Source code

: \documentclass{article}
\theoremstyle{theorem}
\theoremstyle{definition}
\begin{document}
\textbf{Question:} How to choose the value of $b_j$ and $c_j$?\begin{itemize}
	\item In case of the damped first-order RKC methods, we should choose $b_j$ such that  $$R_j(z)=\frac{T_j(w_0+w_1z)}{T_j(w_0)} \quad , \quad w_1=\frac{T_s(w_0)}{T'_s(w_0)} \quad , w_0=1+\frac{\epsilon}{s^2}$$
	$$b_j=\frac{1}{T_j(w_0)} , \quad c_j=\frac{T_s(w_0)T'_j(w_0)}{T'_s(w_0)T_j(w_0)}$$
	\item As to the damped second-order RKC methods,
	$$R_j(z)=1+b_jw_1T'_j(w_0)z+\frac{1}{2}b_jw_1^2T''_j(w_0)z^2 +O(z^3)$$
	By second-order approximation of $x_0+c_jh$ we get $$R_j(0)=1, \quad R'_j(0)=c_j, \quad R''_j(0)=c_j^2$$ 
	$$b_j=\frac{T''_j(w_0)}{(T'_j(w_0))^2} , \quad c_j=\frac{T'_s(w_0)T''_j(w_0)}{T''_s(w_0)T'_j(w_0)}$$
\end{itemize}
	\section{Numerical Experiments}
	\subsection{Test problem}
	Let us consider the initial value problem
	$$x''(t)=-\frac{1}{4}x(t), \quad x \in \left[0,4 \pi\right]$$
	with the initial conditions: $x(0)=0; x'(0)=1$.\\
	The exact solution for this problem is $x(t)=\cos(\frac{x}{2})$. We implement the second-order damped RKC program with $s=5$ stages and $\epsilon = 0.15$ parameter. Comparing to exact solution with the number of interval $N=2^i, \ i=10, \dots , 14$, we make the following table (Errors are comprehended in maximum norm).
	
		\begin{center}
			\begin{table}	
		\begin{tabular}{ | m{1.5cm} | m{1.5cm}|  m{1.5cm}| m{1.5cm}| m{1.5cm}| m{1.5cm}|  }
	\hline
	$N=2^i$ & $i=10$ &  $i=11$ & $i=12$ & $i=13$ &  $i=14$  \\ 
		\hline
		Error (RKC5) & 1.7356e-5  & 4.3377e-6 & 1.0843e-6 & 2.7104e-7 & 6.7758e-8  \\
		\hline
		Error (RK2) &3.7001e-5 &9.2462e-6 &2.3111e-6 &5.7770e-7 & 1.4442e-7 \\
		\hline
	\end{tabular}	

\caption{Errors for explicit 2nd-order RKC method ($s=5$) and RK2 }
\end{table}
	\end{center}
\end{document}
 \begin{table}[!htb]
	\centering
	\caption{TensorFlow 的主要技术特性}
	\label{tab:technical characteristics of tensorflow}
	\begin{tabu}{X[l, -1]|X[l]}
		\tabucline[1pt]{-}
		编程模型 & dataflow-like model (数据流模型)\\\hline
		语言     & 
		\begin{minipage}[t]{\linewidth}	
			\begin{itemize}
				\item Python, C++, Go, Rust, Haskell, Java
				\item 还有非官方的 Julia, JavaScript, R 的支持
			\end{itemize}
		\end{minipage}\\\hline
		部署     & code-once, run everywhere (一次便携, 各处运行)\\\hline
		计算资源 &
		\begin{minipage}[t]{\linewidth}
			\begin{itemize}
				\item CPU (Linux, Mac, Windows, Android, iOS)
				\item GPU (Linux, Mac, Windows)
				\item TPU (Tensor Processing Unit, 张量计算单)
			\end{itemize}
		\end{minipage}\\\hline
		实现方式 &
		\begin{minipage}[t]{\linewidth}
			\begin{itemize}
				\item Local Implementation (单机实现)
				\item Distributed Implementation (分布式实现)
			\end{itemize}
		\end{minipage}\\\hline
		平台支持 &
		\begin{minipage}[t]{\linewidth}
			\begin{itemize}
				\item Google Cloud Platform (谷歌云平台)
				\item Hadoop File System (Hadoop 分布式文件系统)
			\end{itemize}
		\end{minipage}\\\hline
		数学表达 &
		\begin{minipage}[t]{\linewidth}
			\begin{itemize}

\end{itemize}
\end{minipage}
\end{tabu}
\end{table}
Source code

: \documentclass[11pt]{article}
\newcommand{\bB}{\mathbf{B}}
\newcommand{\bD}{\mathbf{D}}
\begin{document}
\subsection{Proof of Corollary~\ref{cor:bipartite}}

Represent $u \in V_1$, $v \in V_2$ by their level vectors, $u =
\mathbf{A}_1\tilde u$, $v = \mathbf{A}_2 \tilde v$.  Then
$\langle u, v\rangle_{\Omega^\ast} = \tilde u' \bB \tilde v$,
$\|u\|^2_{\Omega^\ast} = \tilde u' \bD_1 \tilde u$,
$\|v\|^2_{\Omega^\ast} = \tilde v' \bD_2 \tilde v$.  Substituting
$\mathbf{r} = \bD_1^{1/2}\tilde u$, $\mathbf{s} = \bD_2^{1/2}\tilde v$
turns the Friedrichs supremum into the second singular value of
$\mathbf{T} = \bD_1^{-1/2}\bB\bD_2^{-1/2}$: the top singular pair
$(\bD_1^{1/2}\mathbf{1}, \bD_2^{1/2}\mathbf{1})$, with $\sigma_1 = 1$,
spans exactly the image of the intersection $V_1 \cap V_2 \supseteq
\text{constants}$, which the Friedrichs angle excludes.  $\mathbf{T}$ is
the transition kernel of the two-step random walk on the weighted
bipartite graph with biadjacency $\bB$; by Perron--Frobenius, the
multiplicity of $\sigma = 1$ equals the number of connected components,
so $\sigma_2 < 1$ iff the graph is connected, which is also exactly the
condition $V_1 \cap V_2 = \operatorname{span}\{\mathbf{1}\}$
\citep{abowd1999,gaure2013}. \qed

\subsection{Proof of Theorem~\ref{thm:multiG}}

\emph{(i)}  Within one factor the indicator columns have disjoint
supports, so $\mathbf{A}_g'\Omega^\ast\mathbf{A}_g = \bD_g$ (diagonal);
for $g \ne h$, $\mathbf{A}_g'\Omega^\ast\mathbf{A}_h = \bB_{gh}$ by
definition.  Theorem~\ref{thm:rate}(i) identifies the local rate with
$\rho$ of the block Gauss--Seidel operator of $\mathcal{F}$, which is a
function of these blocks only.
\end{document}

> **Exercise**
All of the data shown above should be printed exactly as given.

> **Output for this task**
Source code

: \documentclass{article}
\theoremstyle{theorem}
\theoremstyle{definition}
\begin{document}
\textbf{Question:} How to choose the value of $b_j$ and $c_j$?\begin{itemize}
	\item In case of the damped first-order RKC methods, we should choose $b_j$ such that  $$R_j(z)=\frac{T_j(w_0+w_1z)}{T_j(w_0)} \quad , \quad w_1=\frac{T_s(w_0)}{T'_s(w_0)} \quad , w_0=1+\frac{\epsilon}{s^2}$$
	$$b_j=\frac{1}{T_j(w_0)} , \quad c_j=\frac{T_s(w_0)T'_j(w_0)}{T'_s(w_0)T_j(w_0)}$$
	\item As to the damped second-order RKC methods,
	$$R_j(z)=1+b_jw_1T'_j(w_0)z+\frac{1}{2}b_jw_1^2T''_j(w_0)z^2 +O(z^3)$$
	By second-order approximation of $x_0+c_jh$ we get $$R_j(0)=1, \quad R'_j(0)=c_j, \quad R''_j(0)=c_j^2$$ 
	$$b_j=\frac{T''_j(w_0)}{(T'_j(w_0))^2} , \quad c_j=\frac{T'_s(w_0)T''_j(w_0)}{T''_s(w_0)T'_j(w_0)}$$
\end{itemize}
	\section{Numerical Experiments}
	\subsection{Test problem}
	Let us consider the initial value problem
	$$x''(t)=-\frac{1}{4}x(t), \quad x \in \left[0,4 \pi\right]$$
	with the initial conditions: $x(0)=0; x'(0)=1$.\\
	The exact solution for this problem is $x(t)=\cos(\frac{x}{2})$. We implement the second-order damped RKC program with $s=5$ stages and $\epsilon = 0.15$ parameter. Comparing to exact solution with the number of interval $N=2^i, \ i=10, \dots , 14$, we make the following table (Errors are comprehended in maximum norm).
	
		\begin{center}
			\begin{table}	
		\begin{tabular}{ | m{1.5cm} | m{1.5cm}|  m{1.5cm}| m{1.5cm}| m{1.5cm}| m{1.5cm}|  }
	\hline
	$N=2^i$ & $i=10$ &  $i=11$ & $i=12$ & $i=13$ &  $i=14$  \\ 
		\hline
		Error (RKC5) & 1.7356e-5  & 4.3377e-6 & 1.0843e-6 & 2.7104e-7 & 6.7758e-8  \\
		\hline
		Error (RK2) &3.7001e-5 &9.2462e-6 &2.3111e-6 &5.7770e-7 & 1.4442e-7 \\
		\hline
	\end{tabular}	

\caption{Errors for explicit 2nd-order RKC method ($s=5$) and RK2 }
\end{table}
	\end{center}
\end{document}
 \begin{table}[!htb]
	\centering
	\caption{TensorFlow 的主要技术特性}
	\label{tab:technical characteristics of tensorflow}
	\begin{tabu}{X[l, -1]|X[l]}
		\tabucline[1pt]{-}
		编程模型 & dataflow-like model (数据流模型)\\\hline
		语言     & 
		\begin{minipage}[t]{\linewidth}	
			\begin{itemize}
				\item Python, C++, Go, Rust, Haskell, Java
				\item 还有非官方的 Julia, JavaScript, R 的支持
			\end{itemize}
		\end{minipage}\\\hline
		部署     & code-once, run everywhere (一次便携, 各处运行)\\\hline
		计算资源 &
		\begin{minipage}[t]{\linewidth}
			\begin{itemize}
				\item CPU (Linux, Mac, Windows, Android, iOS)
				\item GPU (Linux, Mac, Windows)
				\item TPU (Tensor Processing Unit, 张量计算单)
			\end{itemize}
		\end{minipage}\\\hline
		实现方式 &
		\begin{minipage}[t]{\linewidth}
			\begin{itemize}
				\item Local Implementation (单机实现)
				\item Distributed Implementation (分布式实现)
			\end{itemize}
		\end{minipage}\\\hline
		平台支持 &
		\begin{minipage}[t]{\linewidth}
			\begin{itemize}
				\item Google Cloud Platform (谷歌云平台)
				\item Hadoop File System (Hadoop 分布式文件系统)
			\end{itemize}
		\end{minipage}\\\hline
		数学表达 &
		\begin{minipage}[t]{\linewidth}
			\begin{itemize}

\end{itemize}
\end{minipage}
\end{tabu}
\end{table}
Source code

: \documentclass[11pt]{article}
\newcommand{\bB}{\mathbf{B}}
\newcommand{\bD}{\mathbf{D}}
\begin{document}
\subsection{Proof of Corollary~\ref{cor:bipartite}}

Represent $u \in V_1$, $v \in V_2$ by their level vectors, $u =
\mathbf{A}_1\tilde u$, $v = \mathbf{A}_2 \tilde v$.  Then
$\langle u, v\rangle_{\Omega^\ast} = \tilde u' \bB \tilde v$,
$\|u\|^2_{\Omega^\ast} = \tilde u' \bD_1 \tilde u$,
$\|v\|^2_{\Omega^\ast} = \tilde v' \bD_2 \tilde v$.  Substituting
$\mathbf{r} = \bD_1^{1/2}\tilde u$, $\mathbf{s} = \bD_2^{1/2}\tilde v$
turns the Friedrichs supremum into the second singular value of
$\mathbf{T} = \bD_1^{-1/2}\bB\bD_2^{-1/2}$: the top singular pair
$(\bD_1^{1/2}\mathbf{1}, \bD_2^{1/2}\mathbf{1})$, with $\sigma_1 = 1$,
spans exactly the image of the intersection $V_1 \cap V_2 \supseteq
\text{constants}$, which the Friedrichs angle excludes.  $\mathbf{T}$ is
the transition kernel of the two-step random walk on the weighted
bipartite graph with biadjacency $\bB$; by Perron--Frobenius, the
multiplicity of $\sigma = 1$ equals the number of connected components,
so $\sigma_2 < 1$ iff the graph is connected, which is also exactly the
condition $V_1 \cap V_2 = \operatorname{span}\{\mathbf{1}\}$
\citep{abowd1999,gaure2013}. \qed

\subsection{Proof of Theorem~\ref{thm:multiG}}

\emph{(i)}  Within one factor the indicator columns have disjoint
supports, so $\mathbf{A}_g'\Omega^\ast\mathbf{A}_g = \bD_g$ (diagonal);
for $g \ne h$, $\mathbf{A}_g'\Omega^\ast\mathbf{A}_h = \bB_{gh}$ by
definition.  Theorem~\ref{thm:rate}(i) identifies the local rate with
$\rho$ of the block Gauss--Seidel operator of $\mathcal{F}$, which is a
function of these blocks only.
\end{document}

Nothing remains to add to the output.